Ugh. Sorry, that sounded too much like an overly-heartwarming news story about some disabled person and how they’re a better person because of their disability. In case you were wondering, real disabled people hate that trope with a burning passion.
It took me a while to learn to speak about my issues with RA, not only to students, but to my colleagues and administration. Just as it can be hard to admit to students that you made a mistake, it can be hard to talk about having a chronic disease, especially if it’s something that is not obvious. We all get told a certain amount of the “don’t show weakness” form of management, and even if you don’t buy into it sometimes it affects how you think. So although I don’t really think having arthritis has somehow made me a better teacher, I do think that learning to be open to my students about this issue has helped me learn the value of ‘showing weakness’ and a little more personal openness with my students.

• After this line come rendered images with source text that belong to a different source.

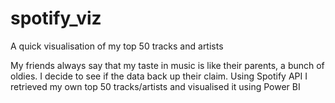 # spotify_viz
A quick visualisation of my top 50 tracks and artists

My friends always say that my taste in music is like their parents, a bunch of oldies. I decide to see if the data back up their claim. Using Spotify API I retrieved my own top 50 tracks/artists and visualised it using Power BI
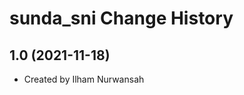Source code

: sunda_sni Change History
====================

1.0 (2021-11-18)
----------------
* Created by Ilham Nurwansah
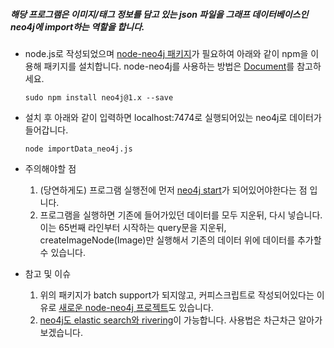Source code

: ##### 해당 프로그램은 이미지/태그 정보를 담고 있는 json 파일을 그래프 데이터베이스인 neo4j에 import하는 역할을 합니다.

- node.js로 작성되었으며 [node-neo4j 패키지](https://github.com/thingdom/node-neo4j)가 필요하여 아래와 같이 npm을 이용해 패키지를 설치합니다. node-neo4j를 사용하는 방법은 [Document](http://coffeedoc.info/github/thingdom/node-neo4j/master/)를 참고하세요.

	``
	sudo npm install neo4j@1.x --save
	``
- 설치 후 아래와 같이 입력하면 localhost:7474로 실행되어있는 neo4j로 데이터가 들어갑니다.
	
	``
	node importData_neo4j.js
	``
- 주의해야할 점 
	1. (당연하게도) 프로그램 실행전에 먼저 [neo4j start](http://neo4j.org)가 되어있어야한다는 점 입니다.
	2. 프로그램을 실행하면 기존에 들어가있던 데이터를 모두 지운뒤, 다시 넣습니다. 이는 65번째 라인부터 시작하는 query문을 지운뒤, createImageNode(Image)만 실행해서 기존의 데이터 위에 데이터를 추가할 수 있습니다.

- 참고 및 이슈
	1. 위의 패키지가 batch support가 되지않고, 커피스크립트로 작성되어있다는 이유로 [새로운 node-neo4j 프로젝트](https://github.com/bretcope/neo4j-js)도 있습니다. 
	2. [neo4j도 elastic search와 rivering](https://github.com/sksamuel/elasticsearch-river-neo4j)이 가능합니다. 사용법은 차근차근 알아가보겠습니다.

Actually, I think it’s harder to talk to colleagues and administration about it. Asking for accommodations can be incredibly scary – a few years ago when I was first dealing with the tendinitis and I wasn’t supposed to go up and down stairs much it was very hard to say anything to anyone. Any time I asked for an accommodation I felt like I was whining, or didn’t deserve it, or would be perceived as trying to get out of work. I wasn’t even asking for much – a stool, to not have a duty downstairs so I could only do the stairs at the beginning and end of my day, all my copies to be on the upstairs machine for the same reason – but it felt like a huge deal to ask.
Of course, these issues are all symptoms of wider cultural issues with disability. After all, people with much more serious mobility issues than I have deal with some pretty serious discrimination and ignorance about their needs everywhere. People are often made to feel bad for asking for accommodations that they legitimately need. So I’m not surprised by any of this, exactly, just pointing out another facet of the issue. I know a lot of people have pointed out that too often we assume in our discourse about “good” and “bad” teaching that teachers are superheroes and therefore we leave out the reality of being a good teacher while being a real human being. Well, we also often ignore the reality of teachers with disabilities. So take a moment to think before you post some trite advice about sitting and teaching and think about what you really mean first.